** Study material follows **

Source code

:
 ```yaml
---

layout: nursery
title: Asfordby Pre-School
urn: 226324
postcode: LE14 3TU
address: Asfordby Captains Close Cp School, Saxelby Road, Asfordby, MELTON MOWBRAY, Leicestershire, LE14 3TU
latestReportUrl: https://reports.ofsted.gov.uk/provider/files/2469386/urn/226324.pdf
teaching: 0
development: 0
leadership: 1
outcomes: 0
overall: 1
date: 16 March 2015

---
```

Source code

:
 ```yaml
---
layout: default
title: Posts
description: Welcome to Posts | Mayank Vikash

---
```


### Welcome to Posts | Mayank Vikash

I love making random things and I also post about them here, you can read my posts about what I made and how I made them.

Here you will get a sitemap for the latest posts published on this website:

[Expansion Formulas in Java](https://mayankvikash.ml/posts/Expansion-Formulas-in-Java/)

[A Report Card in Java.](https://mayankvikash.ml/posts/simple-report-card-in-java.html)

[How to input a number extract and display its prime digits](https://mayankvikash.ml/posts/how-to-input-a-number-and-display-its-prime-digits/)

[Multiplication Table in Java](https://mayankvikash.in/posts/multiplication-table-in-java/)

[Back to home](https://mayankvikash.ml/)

** End of Study material **

Return each entry from the material above exactly as it appears.

> _Answer space_
Source code

:
 ```yaml
---

layout: nursery
title: Asfordby Pre-School
urn: 226324
postcode: LE14 3TU
address: Asfordby Captains Close Cp School, Saxelby Road, Asfordby, MELTON MOWBRAY, Leicestershire, LE14 3TU
latestReportUrl: https://reports.ofsted.gov.uk/provider/files/2469386/urn/226324.pdf
teaching: 0
development: 0
leadership: 1
outcomes: 0
overall: 1
date: 16 March 2015

---
```

Source code

:
 ```yaml
---
layout: default
title: Posts
description: Welcome to Posts | Mayank Vikash

---
```


### Welcome to Posts | Mayank Vikash

I love making random things and I also post about them here, you can read my posts about what I made and how I made them.

Here you will get a sitemap for the latest posts published on this website:

[Expansion Formulas in Java](https://mayankvikash.ml/posts/Expansion-Formulas-in-Java/)

[A Report Card in Java.](https://mayankvikash.ml/posts/simple-report-card-in-java.html)

[How to input a number extract and display its prime digits](https://mayankvikash.ml/posts/how-to-input-a-number-and-display-its-prime-digits/)

[Multiplication Table in Java](https://mayankvikash.in/posts/multiplication-table-in-java/)

[Back to home](https://mayankvikash.ml/)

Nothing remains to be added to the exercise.